To make things worse, we then discover that breastfeeding him to sleep is not a good idea in the first place. Apparently it instils bad habits. All I can say is that this is sound, long-term advice, and it's not easy to think long-term at 2.30 in the morning.

So I'd like to ask anyone reading this the most obvious and unanswerable question in all of parenthood: how do you make a baby go to sleep? Please keep your answers to 140 characters or less, so I can test them immediately and tweet them as my own.

Wednesday, 13 May 2009

Shout to all the ravers

'Chilled-out lullaby versions of Ibiza classics'. Who knew?

Thanks Nursing Times for sending me this modern wonder, featuring 'classics' such as 'Music sounds better with you' and 'Sing it back' - remixed, slowed down and using chimes instead of words.

Some might see this as a cheap way to exploit midlife-crisis stricken new parents desperate for a way, any way, of retaining some hedonism in their tame lives. 

I wave my glow stick and white gloves in these people's faces. Luca raved all day. So much that he finished the night by pissing, shitting, puking and crying all at once. If that's not the sign of a good rave-up, I don't know what is.

Also useful was the Baby Bjorn Air Carrier:

Not only simple to assemble and comfortable for daddy and baby, but the most effective baby sleep-inducer I have ever seen in my five days as a parent.

He was restless, and our family trip to the post office - the second and most ambitious excursion yet, looked doubtful.
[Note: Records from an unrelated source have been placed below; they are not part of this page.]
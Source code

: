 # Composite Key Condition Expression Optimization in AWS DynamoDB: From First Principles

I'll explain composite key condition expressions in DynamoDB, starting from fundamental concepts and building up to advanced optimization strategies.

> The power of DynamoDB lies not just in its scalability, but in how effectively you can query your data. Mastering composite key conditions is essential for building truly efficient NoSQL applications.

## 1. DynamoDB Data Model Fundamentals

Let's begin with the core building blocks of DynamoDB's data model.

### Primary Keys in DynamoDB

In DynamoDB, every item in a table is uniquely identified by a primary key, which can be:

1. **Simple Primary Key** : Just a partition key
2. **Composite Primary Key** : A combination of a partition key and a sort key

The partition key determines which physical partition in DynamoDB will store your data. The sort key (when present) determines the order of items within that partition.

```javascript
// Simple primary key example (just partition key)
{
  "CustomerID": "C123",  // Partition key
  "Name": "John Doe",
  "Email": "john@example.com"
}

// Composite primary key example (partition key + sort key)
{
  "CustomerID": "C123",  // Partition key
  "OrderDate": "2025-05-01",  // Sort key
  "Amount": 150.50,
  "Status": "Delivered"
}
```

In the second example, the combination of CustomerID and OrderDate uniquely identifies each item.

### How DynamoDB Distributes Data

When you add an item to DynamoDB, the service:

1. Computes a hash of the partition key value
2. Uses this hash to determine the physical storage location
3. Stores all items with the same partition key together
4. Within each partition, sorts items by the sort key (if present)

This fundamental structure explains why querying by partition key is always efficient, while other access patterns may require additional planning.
What if he started screaming? Would we be able to publicly extract him from the Baby Bjorn? Was mummy up for getting her baps out on Tooting High Street?

Throwing caution to the wind, we went for it. He crashed out as soon as we left and didn't stir till we got back two hours later. Baby Bjorn, I salute you.

Sunday, 10 May 2009

The greatest day of my life

Thursday 7 May 2009 was the the greatest day of my life and this is why:

Luca Frederick Holborn Fleming is four days old. His arrival laid to rest any lingering insecurities I had about the direction my life was taking. 'Direction' seems a silly concept now, meaningless next the simple fact of my son and girlfriend dozing together on the sofa behind me, all peace and mumbles.

Like many men I had fantasies about what I wanted to be: footballer, rock star, ninja. Like most men they remain unfulfilled, although having two left feet and all the rhythm of a steak pie made this easier to accept.

And now, with a nine-to-five and a family to look after, I may concede that the opportunity to develop the pinpoint reflexes and agility necessary to become a ninja has passed.

Having said that, when Luca unleashed a proud arc of piss into the air while I was changing his nappy yesterday, I managed to catch at least 20% of it in a small clump of cotton balls. Pinpoint reflexes? Check. Ninja-like agility? Check. The rest of the wee still ended up all over both of us, but I'm just saying.

Before I became a dad the main reasons I picked up a newspaper or switched on my computer were politics, sport or poker. All of which have an impossible amount of news and blogs to digest, and I could lose days with them. Fatherhood, which I hear is a popular pursuit, has nothing like it (although a quick search revealed some great stuff here and here, and I'll keep looking).

I understand it could never have the impact of a Champions League semi-final or MPs' expenses scandal, but being a dad happens to quite a lot of people, and I want to share this world of wonder. I also want help. Lots of it. 

For my money, the just-do-what-feels-natural school of parenting is absurd to me. Why go alone where billions have gone before? Let's share the glory and the gore. Please comment or email me with hints, tips and old wives' tales. Tell me if you agree with me; tell me if you think I'm a rubbish parent. In return, I'll post as often and honestly as possible on the triumphs and disasters my new family finds along the way.